EXERCISE DIRECTIONS:
Would you transcribe the line containing "displayed. Left click" and every line after it, through the end of the records below, exactly and with nothing else?

RECORDS FOR THE TASK below:

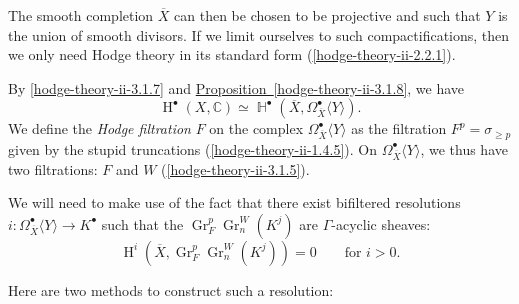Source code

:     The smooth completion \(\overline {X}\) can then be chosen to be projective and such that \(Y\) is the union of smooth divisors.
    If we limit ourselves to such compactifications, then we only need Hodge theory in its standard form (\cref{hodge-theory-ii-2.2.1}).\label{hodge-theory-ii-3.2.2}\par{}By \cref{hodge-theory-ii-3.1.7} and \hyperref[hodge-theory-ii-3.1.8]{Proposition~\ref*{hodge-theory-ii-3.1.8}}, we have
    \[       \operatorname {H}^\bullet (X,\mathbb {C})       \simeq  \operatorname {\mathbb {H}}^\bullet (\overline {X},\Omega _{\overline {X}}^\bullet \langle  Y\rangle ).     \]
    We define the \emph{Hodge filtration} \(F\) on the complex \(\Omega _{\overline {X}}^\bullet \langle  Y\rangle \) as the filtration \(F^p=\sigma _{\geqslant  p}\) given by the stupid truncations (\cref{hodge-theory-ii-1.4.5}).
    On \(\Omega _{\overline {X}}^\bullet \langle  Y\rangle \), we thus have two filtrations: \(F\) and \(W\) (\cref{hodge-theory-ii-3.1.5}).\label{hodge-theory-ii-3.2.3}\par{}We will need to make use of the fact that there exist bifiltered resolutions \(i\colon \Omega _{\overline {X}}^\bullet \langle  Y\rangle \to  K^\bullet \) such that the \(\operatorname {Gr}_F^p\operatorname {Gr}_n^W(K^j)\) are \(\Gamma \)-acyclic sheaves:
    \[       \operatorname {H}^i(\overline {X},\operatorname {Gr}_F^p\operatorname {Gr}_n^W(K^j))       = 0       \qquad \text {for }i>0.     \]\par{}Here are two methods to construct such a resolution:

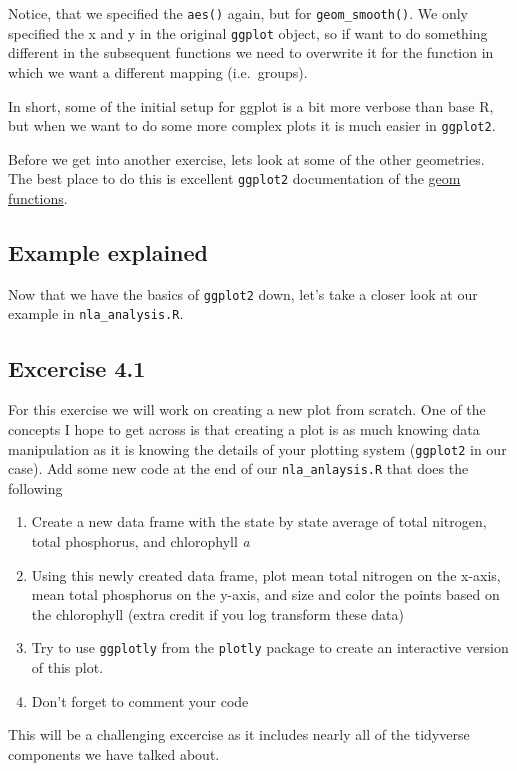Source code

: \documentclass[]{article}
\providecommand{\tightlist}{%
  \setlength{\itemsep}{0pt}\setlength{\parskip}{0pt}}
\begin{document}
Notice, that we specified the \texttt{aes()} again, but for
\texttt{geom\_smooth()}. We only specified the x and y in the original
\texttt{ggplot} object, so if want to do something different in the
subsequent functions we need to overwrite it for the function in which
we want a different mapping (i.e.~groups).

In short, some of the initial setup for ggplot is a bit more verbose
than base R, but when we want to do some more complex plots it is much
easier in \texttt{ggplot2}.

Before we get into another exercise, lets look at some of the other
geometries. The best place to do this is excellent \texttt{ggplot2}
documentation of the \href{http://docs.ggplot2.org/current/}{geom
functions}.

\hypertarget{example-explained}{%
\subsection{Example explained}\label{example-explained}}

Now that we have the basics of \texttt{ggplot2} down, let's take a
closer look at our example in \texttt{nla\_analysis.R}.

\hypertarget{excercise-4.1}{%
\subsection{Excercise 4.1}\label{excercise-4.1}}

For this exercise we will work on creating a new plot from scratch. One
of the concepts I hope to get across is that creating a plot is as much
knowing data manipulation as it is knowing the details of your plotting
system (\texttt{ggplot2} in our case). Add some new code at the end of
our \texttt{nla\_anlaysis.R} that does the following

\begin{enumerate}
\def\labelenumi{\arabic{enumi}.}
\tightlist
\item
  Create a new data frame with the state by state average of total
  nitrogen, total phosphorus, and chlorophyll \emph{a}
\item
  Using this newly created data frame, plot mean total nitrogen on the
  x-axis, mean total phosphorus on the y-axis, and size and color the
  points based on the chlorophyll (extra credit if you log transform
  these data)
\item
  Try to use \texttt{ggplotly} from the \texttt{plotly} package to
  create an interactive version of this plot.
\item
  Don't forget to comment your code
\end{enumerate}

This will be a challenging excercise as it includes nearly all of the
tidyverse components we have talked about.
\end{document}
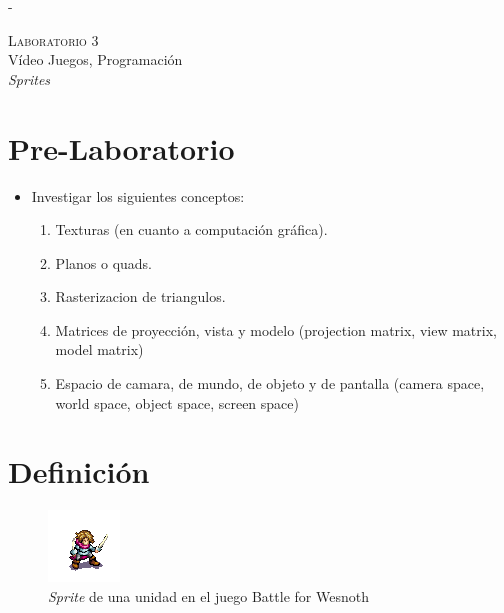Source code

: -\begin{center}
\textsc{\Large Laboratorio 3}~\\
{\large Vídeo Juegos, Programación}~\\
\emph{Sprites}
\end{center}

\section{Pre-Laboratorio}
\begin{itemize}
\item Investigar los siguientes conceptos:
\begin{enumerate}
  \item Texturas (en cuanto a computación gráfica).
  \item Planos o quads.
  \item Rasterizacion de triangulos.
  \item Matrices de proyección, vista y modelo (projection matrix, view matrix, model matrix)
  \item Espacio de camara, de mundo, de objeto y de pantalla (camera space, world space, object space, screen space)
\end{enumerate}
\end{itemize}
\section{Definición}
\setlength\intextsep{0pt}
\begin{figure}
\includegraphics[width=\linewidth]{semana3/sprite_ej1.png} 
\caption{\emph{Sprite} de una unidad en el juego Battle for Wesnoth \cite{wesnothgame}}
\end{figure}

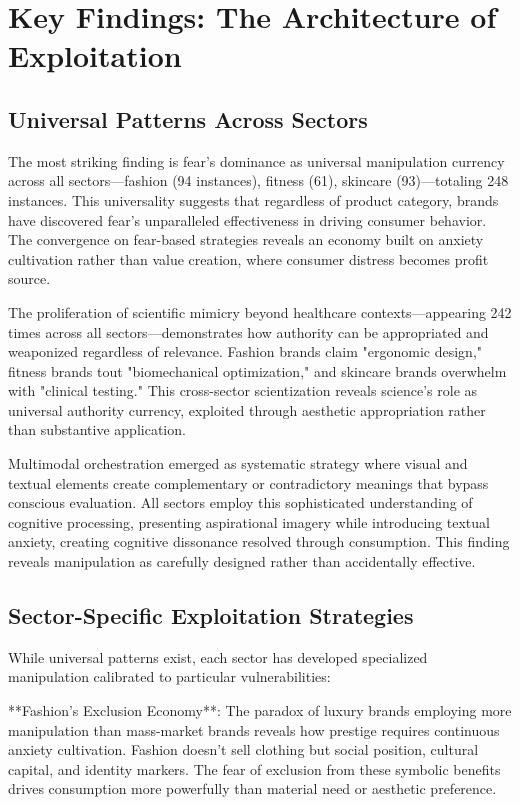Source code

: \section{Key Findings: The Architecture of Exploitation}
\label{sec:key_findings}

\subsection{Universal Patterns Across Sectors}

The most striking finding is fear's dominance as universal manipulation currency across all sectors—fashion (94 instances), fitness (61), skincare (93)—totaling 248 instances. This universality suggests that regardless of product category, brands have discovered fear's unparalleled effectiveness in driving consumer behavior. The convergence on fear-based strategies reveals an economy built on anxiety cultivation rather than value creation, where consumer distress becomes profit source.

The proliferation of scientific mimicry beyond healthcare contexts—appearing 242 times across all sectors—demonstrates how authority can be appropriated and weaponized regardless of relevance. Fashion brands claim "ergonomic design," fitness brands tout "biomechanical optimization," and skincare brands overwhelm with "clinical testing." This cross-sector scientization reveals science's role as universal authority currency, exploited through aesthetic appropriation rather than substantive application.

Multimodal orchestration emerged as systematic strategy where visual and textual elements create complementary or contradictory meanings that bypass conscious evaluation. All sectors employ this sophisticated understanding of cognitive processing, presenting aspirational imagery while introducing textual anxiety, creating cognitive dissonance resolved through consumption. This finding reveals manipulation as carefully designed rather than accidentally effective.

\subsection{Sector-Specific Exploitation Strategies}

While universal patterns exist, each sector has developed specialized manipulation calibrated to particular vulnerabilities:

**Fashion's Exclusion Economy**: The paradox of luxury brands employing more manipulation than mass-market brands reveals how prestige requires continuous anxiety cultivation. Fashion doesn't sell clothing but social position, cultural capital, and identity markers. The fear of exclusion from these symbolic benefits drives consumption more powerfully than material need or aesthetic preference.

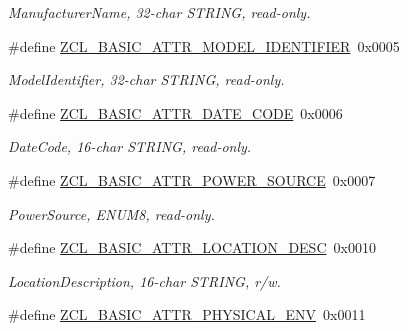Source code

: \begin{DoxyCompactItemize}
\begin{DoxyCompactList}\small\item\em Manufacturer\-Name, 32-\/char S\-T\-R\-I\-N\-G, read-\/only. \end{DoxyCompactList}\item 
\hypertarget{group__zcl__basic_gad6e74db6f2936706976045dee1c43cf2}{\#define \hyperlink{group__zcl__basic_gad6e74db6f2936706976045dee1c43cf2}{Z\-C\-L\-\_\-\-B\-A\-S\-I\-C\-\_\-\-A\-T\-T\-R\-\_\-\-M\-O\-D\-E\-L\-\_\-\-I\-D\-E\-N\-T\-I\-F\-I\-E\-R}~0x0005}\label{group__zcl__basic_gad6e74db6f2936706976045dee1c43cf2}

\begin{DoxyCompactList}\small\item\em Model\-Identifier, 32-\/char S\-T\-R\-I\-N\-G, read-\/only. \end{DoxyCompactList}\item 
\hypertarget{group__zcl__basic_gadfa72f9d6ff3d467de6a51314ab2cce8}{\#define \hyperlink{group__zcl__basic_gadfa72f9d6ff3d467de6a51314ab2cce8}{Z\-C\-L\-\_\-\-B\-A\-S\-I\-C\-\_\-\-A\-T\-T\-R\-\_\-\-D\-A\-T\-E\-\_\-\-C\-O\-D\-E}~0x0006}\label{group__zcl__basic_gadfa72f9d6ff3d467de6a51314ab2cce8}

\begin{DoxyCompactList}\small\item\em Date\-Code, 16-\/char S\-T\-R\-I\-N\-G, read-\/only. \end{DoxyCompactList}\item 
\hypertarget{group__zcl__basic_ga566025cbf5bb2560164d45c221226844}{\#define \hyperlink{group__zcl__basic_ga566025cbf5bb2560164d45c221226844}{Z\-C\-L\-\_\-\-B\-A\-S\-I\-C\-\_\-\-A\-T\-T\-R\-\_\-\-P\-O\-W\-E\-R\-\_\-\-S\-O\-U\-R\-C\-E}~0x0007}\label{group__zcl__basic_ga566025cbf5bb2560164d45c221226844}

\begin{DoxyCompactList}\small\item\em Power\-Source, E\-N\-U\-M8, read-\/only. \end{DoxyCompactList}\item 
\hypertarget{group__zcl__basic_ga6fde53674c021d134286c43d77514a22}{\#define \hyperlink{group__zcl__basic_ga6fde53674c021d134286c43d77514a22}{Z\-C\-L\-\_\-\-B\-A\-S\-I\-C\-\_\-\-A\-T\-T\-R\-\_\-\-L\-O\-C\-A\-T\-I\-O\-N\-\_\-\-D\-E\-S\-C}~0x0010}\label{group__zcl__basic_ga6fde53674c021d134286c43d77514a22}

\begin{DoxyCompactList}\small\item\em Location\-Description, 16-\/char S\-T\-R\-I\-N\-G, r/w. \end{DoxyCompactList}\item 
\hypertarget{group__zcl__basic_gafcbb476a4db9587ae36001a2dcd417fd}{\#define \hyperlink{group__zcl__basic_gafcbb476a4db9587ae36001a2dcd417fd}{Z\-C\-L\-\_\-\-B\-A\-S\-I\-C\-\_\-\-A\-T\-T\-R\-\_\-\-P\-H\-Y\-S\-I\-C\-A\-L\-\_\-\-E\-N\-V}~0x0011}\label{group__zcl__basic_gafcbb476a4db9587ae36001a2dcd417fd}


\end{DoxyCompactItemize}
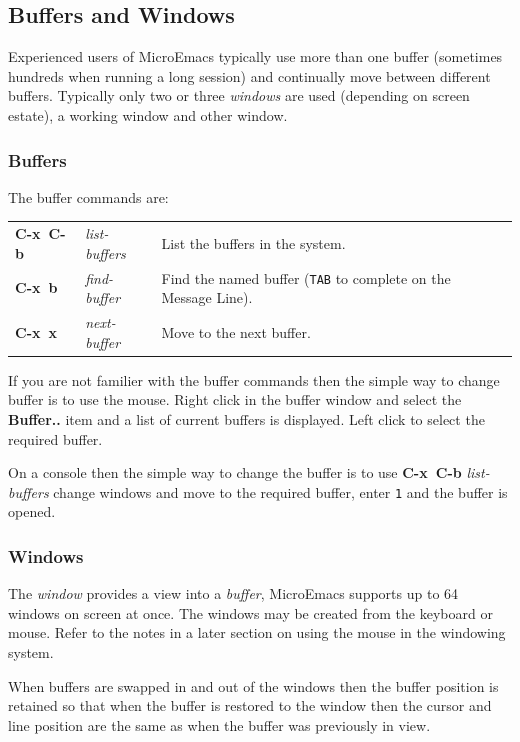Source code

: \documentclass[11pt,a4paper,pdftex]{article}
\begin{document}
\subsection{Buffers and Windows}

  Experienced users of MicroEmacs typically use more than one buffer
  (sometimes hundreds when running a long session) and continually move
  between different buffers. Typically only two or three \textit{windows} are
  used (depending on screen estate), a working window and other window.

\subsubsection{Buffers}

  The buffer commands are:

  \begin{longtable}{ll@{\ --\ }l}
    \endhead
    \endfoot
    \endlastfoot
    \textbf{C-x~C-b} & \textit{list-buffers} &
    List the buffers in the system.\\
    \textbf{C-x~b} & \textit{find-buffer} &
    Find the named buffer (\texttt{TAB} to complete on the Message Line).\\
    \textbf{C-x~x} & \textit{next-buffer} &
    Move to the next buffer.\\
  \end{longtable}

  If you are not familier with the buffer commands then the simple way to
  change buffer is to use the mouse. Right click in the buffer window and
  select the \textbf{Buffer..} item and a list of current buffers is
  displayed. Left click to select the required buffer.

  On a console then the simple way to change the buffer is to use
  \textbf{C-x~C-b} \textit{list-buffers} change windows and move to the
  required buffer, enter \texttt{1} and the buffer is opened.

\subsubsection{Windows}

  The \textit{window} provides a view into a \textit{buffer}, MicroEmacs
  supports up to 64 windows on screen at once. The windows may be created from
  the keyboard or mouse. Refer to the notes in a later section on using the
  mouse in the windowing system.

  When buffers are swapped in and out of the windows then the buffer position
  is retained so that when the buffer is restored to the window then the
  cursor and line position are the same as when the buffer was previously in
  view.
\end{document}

End of RECORDS FOR THE TASK.

TASK RESULT:
  displayed. Left click to select the required buffer.

  On a console then the simple way to change the buffer is to use
  \textbf{C-x~C-b} \textit{list-buffers} change windows and move to the
  required buffer, enter \texttt{1} and the buffer is opened.

\subsubsection{Windows}

  The \textit{window} provides a view into a \textit{buffer}, MicroEmacs
  supports up to 64 windows on screen at once. The windows may be created from
  the keyboard or mouse. Refer to the notes in a later section on using the
  mouse in the windowing system.

  When buffers are swapped in and out of the windows then the buffer position
  is retained so that when the buffer is restored to the window then the
  cursor and line position are the same as when the buffer was previously in
  view.
\end{document}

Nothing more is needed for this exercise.